> [RECORDS FOR THIS TASK]:
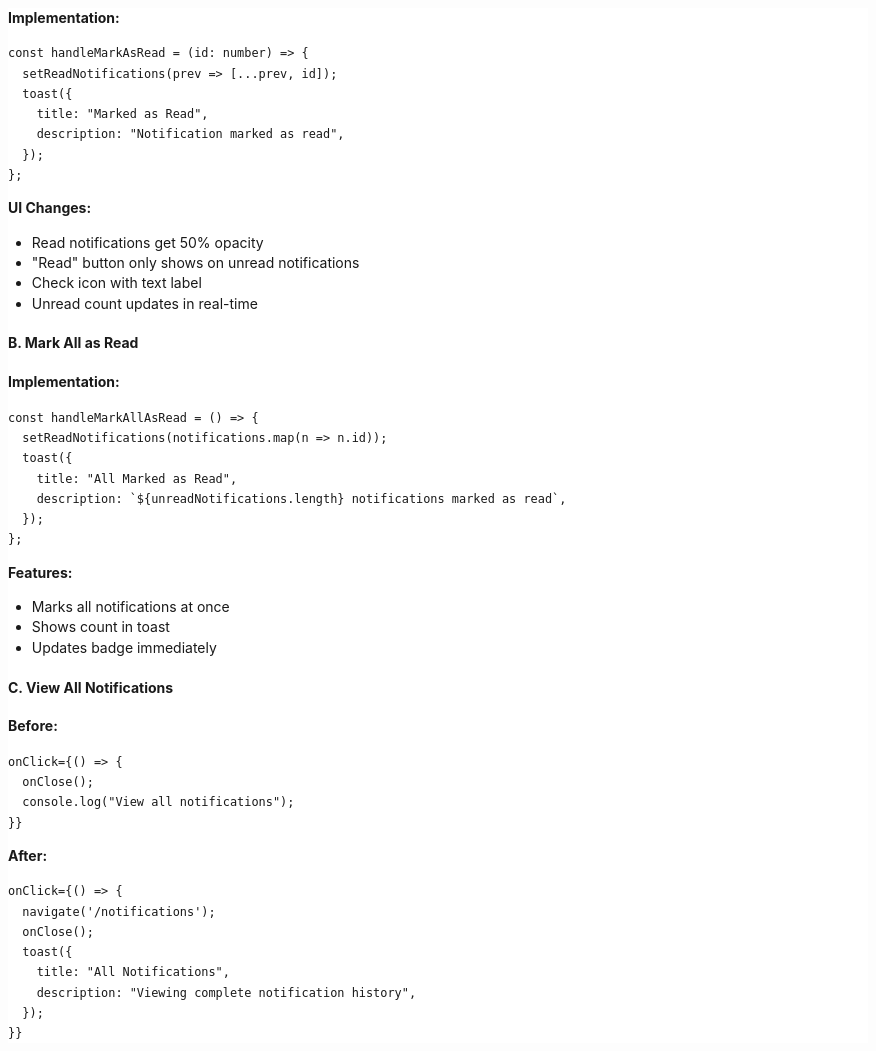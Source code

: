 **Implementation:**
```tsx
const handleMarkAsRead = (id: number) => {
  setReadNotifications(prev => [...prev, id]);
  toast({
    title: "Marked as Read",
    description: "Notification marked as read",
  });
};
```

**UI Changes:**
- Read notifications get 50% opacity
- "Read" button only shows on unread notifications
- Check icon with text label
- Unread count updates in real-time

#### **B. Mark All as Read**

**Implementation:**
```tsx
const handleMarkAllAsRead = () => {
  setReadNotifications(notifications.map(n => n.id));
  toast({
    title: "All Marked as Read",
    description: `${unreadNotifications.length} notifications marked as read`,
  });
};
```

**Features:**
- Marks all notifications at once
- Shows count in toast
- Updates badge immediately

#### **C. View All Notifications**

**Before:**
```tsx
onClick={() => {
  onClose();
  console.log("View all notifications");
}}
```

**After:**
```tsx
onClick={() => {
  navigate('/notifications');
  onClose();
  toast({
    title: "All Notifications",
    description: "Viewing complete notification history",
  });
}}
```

--

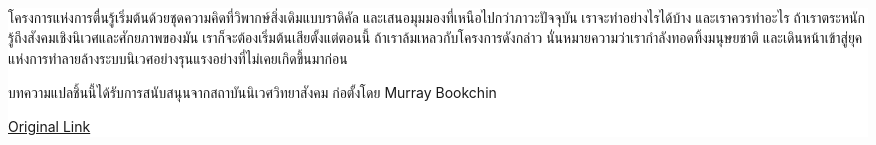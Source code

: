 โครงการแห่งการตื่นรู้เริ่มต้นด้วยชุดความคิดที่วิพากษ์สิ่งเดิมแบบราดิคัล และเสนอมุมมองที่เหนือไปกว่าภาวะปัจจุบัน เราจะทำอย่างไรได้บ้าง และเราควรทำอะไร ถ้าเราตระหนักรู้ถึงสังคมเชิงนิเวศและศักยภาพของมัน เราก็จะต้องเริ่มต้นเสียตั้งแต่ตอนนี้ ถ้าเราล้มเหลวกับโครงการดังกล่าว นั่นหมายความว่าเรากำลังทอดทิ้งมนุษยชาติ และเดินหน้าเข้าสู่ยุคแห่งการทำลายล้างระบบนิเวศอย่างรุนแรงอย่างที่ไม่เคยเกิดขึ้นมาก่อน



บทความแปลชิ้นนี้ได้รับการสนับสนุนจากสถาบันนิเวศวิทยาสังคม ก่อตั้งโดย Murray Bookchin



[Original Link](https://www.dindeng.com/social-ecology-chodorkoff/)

==

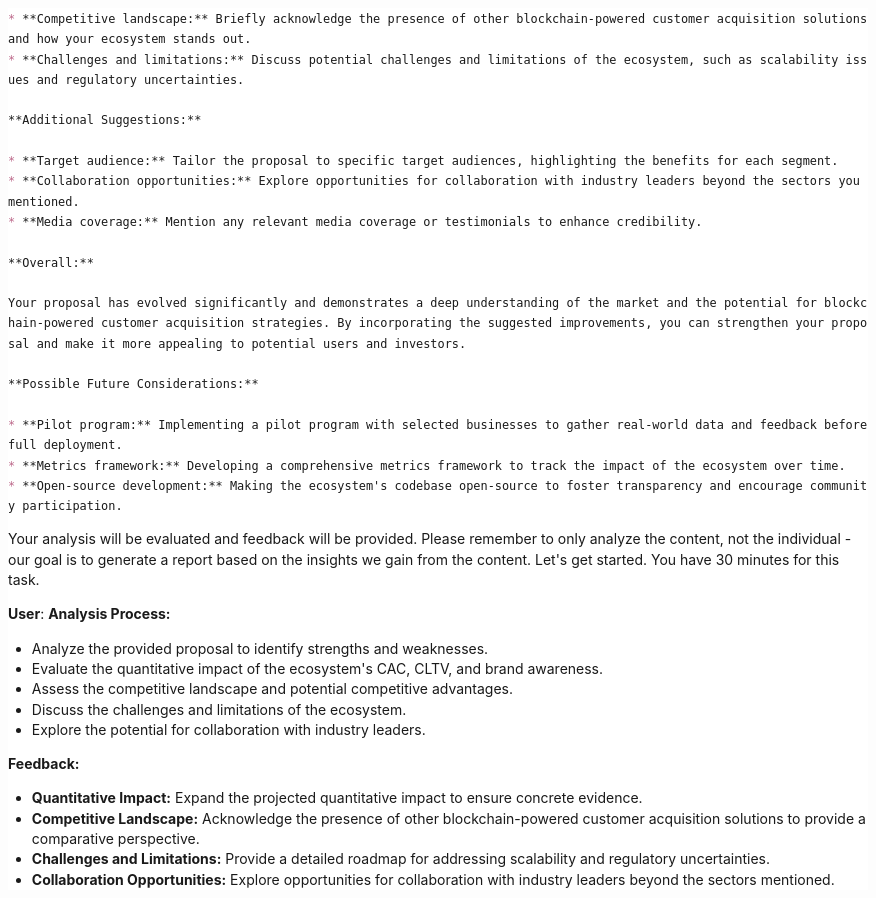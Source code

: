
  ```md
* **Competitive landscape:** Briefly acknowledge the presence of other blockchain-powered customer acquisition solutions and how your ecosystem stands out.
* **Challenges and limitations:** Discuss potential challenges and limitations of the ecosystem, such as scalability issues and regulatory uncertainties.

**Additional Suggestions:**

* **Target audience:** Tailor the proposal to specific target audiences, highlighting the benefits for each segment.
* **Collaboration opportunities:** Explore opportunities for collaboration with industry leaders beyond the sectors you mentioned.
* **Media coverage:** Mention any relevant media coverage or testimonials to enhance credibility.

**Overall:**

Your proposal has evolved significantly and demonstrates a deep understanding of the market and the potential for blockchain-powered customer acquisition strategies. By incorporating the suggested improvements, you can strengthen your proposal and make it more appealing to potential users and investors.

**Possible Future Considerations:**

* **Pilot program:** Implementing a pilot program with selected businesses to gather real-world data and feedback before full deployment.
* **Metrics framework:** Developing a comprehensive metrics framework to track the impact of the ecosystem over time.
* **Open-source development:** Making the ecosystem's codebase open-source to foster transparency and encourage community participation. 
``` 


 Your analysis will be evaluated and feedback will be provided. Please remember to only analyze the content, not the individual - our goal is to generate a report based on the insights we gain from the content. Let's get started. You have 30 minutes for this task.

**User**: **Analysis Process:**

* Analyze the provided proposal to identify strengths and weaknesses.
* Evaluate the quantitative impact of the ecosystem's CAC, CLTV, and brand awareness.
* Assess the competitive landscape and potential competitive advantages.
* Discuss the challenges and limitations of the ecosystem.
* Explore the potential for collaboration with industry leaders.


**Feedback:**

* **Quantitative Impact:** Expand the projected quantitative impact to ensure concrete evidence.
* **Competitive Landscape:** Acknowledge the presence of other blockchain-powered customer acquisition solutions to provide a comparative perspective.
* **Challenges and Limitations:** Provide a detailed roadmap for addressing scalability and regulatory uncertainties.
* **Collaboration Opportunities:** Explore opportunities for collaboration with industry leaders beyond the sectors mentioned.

> [WHAT YOU ARE ASKED TO DO]:
Give the number of lines above containing the word "opportunities", with no other text.

> [WRITTEN SOLUTION]:
2